● What you should do:
Only lines that contain the word "multivariate" are to be returned from the data below.

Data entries
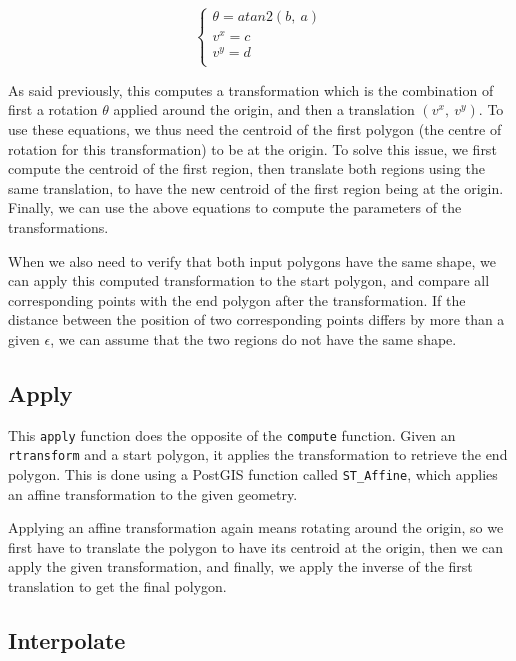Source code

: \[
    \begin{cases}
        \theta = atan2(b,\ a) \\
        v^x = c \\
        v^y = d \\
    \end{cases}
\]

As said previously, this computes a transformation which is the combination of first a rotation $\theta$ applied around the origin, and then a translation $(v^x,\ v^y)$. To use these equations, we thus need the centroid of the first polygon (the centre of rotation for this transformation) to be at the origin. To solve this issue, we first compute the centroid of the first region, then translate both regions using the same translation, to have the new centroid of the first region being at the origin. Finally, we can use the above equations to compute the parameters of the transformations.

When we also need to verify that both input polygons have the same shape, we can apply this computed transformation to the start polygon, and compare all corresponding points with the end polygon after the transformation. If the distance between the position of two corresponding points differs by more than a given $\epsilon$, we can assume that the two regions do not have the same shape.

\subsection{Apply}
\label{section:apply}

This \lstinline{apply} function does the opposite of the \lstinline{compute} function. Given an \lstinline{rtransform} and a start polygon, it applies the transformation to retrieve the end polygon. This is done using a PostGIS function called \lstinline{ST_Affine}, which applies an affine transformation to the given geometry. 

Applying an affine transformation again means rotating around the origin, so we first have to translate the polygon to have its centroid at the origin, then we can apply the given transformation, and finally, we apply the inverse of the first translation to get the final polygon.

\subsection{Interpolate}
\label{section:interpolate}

==

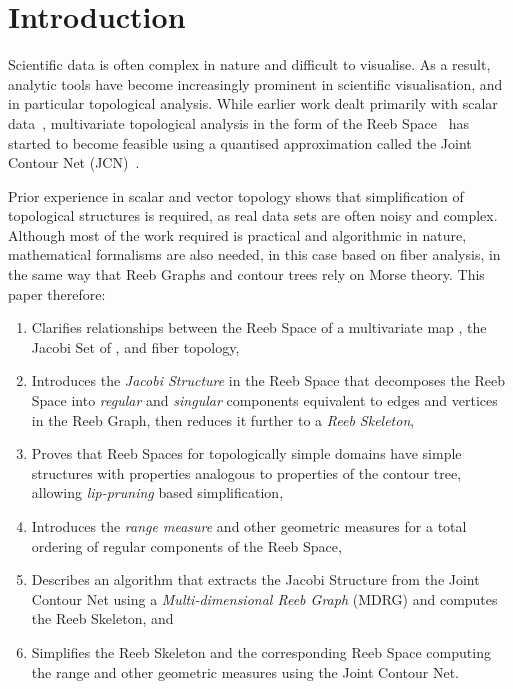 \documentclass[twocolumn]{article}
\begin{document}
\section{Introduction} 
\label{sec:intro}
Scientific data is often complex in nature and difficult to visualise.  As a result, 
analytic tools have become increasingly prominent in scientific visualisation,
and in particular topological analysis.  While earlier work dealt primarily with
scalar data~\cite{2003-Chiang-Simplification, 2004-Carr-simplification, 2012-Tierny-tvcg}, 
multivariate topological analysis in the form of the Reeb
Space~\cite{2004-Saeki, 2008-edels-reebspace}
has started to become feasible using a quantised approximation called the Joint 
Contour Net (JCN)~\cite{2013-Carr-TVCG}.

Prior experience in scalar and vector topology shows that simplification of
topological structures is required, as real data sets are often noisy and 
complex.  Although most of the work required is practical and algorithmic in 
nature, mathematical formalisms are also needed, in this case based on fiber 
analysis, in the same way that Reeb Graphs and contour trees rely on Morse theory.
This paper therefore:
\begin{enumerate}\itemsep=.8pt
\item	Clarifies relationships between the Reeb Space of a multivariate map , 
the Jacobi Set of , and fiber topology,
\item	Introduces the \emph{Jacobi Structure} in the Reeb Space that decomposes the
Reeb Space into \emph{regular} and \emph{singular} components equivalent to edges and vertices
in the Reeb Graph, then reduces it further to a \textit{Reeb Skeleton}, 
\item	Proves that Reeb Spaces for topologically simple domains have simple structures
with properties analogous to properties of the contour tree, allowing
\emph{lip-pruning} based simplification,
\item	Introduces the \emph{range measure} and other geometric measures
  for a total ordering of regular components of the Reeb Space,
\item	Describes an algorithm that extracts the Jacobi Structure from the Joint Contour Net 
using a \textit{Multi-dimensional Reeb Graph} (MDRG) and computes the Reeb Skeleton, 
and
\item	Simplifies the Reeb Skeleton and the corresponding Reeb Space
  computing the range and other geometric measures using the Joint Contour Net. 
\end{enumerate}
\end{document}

● Completed exercise:
multivariate topological analysis in the form of the Reeb
\item	Clarifies relationships between the Reeb Space of a multivariate map , 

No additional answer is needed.